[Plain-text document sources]
BEGIN

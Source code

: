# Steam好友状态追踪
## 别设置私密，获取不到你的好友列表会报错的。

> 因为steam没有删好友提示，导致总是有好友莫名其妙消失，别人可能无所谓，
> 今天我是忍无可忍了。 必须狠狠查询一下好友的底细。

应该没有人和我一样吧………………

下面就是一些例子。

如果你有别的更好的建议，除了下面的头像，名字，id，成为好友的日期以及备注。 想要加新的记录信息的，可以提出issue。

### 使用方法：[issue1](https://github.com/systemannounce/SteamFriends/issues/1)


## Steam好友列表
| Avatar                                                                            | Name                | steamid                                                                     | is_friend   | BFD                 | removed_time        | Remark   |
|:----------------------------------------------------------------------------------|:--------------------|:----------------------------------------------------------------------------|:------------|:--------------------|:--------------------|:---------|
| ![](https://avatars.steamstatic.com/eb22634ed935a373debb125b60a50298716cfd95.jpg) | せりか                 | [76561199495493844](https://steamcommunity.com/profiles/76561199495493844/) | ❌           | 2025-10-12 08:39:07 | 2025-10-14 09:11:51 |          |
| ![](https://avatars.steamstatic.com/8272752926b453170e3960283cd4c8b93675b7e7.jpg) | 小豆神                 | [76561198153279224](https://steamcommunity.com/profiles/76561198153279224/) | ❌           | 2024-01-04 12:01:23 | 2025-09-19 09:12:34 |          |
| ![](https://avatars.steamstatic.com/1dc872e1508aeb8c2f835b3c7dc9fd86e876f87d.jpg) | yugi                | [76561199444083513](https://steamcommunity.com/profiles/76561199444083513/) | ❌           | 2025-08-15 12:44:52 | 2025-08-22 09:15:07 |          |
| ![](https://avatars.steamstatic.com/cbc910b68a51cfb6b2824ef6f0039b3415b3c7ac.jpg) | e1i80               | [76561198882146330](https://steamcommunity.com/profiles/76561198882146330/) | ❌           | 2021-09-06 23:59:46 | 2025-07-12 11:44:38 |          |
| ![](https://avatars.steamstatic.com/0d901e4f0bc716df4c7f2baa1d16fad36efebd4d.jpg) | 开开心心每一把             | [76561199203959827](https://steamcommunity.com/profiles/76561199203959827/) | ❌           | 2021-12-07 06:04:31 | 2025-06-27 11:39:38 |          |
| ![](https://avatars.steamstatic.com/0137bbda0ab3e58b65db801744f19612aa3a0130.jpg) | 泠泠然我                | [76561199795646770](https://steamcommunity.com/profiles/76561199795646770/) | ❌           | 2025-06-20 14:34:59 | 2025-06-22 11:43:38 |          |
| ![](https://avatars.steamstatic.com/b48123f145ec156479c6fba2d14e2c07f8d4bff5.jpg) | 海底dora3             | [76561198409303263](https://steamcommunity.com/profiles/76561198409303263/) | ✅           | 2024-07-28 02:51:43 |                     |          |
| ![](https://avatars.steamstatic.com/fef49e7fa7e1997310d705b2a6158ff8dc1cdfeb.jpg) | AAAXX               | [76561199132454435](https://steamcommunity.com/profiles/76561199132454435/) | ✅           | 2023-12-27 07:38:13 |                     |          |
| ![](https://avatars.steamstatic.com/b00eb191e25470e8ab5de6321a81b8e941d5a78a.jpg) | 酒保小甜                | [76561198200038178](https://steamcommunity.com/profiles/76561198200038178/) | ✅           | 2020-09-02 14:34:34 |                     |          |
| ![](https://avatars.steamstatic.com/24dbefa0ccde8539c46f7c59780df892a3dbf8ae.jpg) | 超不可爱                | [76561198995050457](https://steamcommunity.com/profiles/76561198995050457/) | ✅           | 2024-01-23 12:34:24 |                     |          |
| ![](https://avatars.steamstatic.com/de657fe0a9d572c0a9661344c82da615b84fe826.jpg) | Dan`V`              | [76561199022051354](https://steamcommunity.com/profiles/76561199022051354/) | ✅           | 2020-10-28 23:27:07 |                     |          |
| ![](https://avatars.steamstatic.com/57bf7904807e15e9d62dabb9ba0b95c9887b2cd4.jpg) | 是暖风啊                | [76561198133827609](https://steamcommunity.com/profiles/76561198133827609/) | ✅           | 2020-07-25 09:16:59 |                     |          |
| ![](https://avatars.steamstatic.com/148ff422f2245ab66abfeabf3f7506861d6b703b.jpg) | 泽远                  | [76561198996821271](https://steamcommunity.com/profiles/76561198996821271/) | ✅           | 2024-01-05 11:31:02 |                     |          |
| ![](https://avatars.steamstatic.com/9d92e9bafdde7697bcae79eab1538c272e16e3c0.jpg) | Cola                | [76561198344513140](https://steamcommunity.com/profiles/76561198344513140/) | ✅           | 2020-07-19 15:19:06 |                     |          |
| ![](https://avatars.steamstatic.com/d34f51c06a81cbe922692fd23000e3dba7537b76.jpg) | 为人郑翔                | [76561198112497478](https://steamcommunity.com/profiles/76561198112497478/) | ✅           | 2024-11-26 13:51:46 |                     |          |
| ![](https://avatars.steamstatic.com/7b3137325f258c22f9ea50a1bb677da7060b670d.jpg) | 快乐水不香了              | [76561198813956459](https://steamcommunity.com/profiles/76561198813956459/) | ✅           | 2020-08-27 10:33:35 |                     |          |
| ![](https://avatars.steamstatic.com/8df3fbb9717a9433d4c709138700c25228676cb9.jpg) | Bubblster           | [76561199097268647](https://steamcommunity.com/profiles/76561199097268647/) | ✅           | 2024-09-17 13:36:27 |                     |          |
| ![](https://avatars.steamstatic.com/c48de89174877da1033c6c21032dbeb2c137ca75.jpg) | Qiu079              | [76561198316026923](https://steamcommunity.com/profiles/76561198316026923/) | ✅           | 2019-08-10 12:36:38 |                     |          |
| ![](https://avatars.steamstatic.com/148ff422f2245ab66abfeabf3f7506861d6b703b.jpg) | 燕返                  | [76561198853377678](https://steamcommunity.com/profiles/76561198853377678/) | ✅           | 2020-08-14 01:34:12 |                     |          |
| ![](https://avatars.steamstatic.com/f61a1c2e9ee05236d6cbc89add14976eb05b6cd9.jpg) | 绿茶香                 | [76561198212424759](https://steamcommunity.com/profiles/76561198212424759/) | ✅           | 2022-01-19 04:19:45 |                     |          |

END

Required action: Would you print, exactly as written, every line above from the one holding "2025-08-15 12:44:52 |" through the one holding "2021-09-06 23:59:46 |", with both included and no other lines?

Task answer:
| ![](https://avatars.steamstatic.com/1dc872e1508aeb8c2f835b3c7dc9fd86e876f87d.jpg) | yugi                | [76561199444083513](https://steamcommunity.com/profiles/76561199444083513/) | ❌           | 2025-08-15 12:44:52 | 2025-08-22 09:15:07 |          |
| ![](https://avatars.steamstatic.com/cbc910b68a51cfb6b2824ef6f0039b3415b3c7ac.jpg) | e1i80               | [76561198882146330](https://steamcommunity.com/profiles/76561198882146330/) | ❌           | 2021-09-06 23:59:46 | 2025-07-12 11:44:38 |          |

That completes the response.